How do I update shared state with Parallel.ForEach

I have a WPF app that reads an Outlook .pst file, extracts each message, and saves both it and any attachments as .pdf files. After that's all done, it does some other processing on the files.
I'm currently using a plain old foreach loop for the first part. Here is a rather simplified version of the code...
// These two are used by the WPF UI to display progress
string BusyContent;
ObservableCollection<string> Msgs = new();
// See note lower down about the quick-and-dirty logging
string _logFile = #"C:\Path\To\LogFile.log";
// _allFiles is used to keep a record of all the files we generate. Used after the loop ends
List<string> _allFiles = new();
// nCurr is used to update BusyContent, which is bound to the UI to show progress
int nCurr = 0;
// The messages would really be extracted from the .pst file. Empty list used for simplicity
List<Message> messages = new();
async Task ProcessMessages() {
using StreamWriter logFile = new(_logFile, true);
foreach (Message msg in messages) {
nCurr++;
string fileName = GenerateFileName(msg);
// We log a lot more, but only one shown for simplicity
Log(logFile, $"File: {fileName}");
_allFiles.Add(fileName);
// Let the user know where we are up to
BusyContent = $"Processing message {nCurr}";
// Msgs is bound to a WPF grid, so we need to use Dispatcher to update
Application.Current.Dispatcher.Invoke(() => Msgs.Add(fileName));
// Finally we write out the .pdf files
await ProcessMessage(msg);
}
}
async Task ProcessMessage(Message msg) {
// The methods called here are omitted as they aren't relevant to my questions
await GenerateMessagePdf(msg);
foreach(Attachment a in msg.Attachments) {
string fileName = GenerateFileName(a);
// Note that we update _allFiles here as well as in the main loop
_allFiles.Add(fileName);
await GenerateAttachmentPdf(a);
}
}
static void Log(StreamWriter logFile, string msg) =>
logFile.WriteLine(DateTime.Now.ToString("yyMMdd-HHmmss.fff") + " - " + msg);
This all works fine, but can take quite some time on a large .pst file. I'm wondering if converting this to use Parallel.ForEach would speed things up. I can see the basic usage of this method, but have a few questions, mainly concerned with the class-level variables that are used within the loop...
The logFile variable is passed around. Will this cause issues? This isn't a major problem, as this logging was added as a quick-and-dirty debugging device, and really should be replaced with a proper logging framework, but I'd still like to know if what I'm dong would be an issue in the parallel version
nCurr is updated inside the loop.

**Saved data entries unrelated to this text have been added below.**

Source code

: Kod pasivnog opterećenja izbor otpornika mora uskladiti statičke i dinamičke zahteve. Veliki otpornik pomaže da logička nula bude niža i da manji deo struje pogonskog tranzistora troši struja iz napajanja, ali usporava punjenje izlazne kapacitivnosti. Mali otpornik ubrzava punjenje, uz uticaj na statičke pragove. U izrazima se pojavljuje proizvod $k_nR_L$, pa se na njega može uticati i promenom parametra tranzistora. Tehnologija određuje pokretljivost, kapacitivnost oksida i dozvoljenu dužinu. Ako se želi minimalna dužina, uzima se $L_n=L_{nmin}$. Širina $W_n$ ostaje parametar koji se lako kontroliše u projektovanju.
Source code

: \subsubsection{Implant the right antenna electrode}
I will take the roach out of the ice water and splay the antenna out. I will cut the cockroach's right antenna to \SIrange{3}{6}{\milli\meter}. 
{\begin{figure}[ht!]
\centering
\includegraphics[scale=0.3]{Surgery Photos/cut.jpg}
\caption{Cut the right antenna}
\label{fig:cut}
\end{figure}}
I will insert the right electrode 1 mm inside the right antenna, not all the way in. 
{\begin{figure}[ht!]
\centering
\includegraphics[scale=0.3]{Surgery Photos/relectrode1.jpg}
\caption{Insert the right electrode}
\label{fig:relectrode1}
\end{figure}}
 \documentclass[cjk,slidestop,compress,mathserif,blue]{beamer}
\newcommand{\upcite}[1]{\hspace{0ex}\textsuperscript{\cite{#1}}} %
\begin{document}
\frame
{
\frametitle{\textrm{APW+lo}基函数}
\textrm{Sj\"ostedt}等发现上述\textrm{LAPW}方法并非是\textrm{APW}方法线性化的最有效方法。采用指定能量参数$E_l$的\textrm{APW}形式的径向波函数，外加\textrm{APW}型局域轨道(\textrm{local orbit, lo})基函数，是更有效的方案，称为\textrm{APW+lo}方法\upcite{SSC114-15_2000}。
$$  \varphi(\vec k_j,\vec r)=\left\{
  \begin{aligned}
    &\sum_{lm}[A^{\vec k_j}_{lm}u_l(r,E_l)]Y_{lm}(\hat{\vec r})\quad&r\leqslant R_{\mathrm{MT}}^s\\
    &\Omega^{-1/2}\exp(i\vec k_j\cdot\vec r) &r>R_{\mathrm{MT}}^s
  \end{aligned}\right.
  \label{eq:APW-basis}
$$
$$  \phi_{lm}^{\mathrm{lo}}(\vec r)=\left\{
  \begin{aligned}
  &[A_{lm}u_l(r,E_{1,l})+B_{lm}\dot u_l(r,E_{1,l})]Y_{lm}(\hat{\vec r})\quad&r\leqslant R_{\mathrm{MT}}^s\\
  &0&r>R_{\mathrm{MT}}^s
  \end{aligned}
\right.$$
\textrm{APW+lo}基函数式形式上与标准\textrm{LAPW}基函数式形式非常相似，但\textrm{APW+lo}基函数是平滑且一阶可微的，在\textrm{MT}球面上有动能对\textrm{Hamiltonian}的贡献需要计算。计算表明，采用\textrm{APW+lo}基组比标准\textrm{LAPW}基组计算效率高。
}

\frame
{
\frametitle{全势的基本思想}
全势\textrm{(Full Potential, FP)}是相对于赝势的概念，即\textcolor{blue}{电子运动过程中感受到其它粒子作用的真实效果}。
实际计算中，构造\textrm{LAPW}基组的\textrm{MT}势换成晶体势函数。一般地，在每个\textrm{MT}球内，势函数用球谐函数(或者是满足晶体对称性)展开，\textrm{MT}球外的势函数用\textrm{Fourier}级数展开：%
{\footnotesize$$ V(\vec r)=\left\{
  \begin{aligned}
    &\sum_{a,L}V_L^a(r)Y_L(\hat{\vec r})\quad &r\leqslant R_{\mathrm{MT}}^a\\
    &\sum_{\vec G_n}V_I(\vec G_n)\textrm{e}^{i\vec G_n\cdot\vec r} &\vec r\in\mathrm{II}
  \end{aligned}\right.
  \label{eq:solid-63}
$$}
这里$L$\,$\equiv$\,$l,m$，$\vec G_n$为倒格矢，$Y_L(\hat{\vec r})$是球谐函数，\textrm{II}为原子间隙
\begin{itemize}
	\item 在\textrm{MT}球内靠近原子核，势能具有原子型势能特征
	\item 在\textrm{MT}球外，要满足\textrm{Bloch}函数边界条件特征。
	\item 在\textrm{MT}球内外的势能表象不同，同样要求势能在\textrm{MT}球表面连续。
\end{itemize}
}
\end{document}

Is this safe, or is there a better way to do this?
_allFiles is also updated inside the main loop. I'm only adding entries, not reading or removing, but is this safe?
Similarly, _allFiles is updated inside the ProcessMessage method. I guess the answer to this question depends on the previous one.
Is there a problem updating BusyContent and calling Application.Current.Dispatcher.Invoke inside the loop?
Thanks for any help you can give.
At first, it is necessary to use thread safe collections:
ObservableConcurrentCollection<string> Msgs = new();
ConcurrentQueue<string> _allFiles = new();
ObservableConcurrentCollection can be installed through NuGet. ConcurrentQueue is located in using System.Collections.Concurrent;.
Special thanks to Theodor Zoulias for the pointing out that there is better option for ConcurentBag.
And then it is possible to use Parallel.ForEachor Task.
Parallel.ForEach uses Partitioner which allows to avoid creation more tasks than necessary. So it tries to run each method in parallel. So it is better to exclude async and await keywords of methods which participate in Parallel.ForEach.
async Task ProcessMessages()
{
using StreamWriter logFile = new(_logFile, true);
await Task.Run(() => {
Parallel.ForEach(messages, msg =>
{
var currentCount = Interlocked.Increment(ref nCurr);
string fileName = GenerateFileName(msg);
Log(logFile, $"File: {fileName}");
_allFiles.Enqueue(fileName);
BusyContent = $"Processing message {currentCount}";
ProcessMessage(msg);
});
});
}
int ProcessMessage(Message msg)
{
// The methods called here are omitted as they aren't relevant to my questions
var message = GenerateMessagePdf(msg);
foreach (Attachment a in msg.Attachments)
{
string fileName = GenerateFileName(a);
_allFiles.Enqueue(fileName);
GenerateAttachmentPdf(a);
}
return msg.Id;
}
private string GenerateAttachmentPdf(Attachment a) => string.Empty;
private string GenerateMessagePdf(Message message) => string.Empty;
string GenerateFileName(Attachment attachment) => string.Empty;
string GenerateFileName(Message message) => string.Empty;
void Log(StreamWriter logFile, string msg) =>
logFile.WriteLine(DateTime.Now.ToString("yyMMdd-HHmmss.fff") + " - " + msg);
And another way is awaiting all tasks. In this case, there is no need to exclude async and await keywords.
async Task ProcessMessages()
{
using StreamWriter logFile = new(_logFile, true);
var messageTasks = messages.Select(msg =>
{
var currentCount = Interlocked.Increment(ref nCurr);
string fileName = GenerateFileName(msg);
Log(logFile, $"File: {fileName}");
_allFiles.Enqueue(fileName);
BusyContent = $"Processing message {currentCount}";
return ProcessMessage(msg);
});
var msgs = await Task.WhenAll(messageTasks);
}

How to optimize reading a list of files and storing them in a database?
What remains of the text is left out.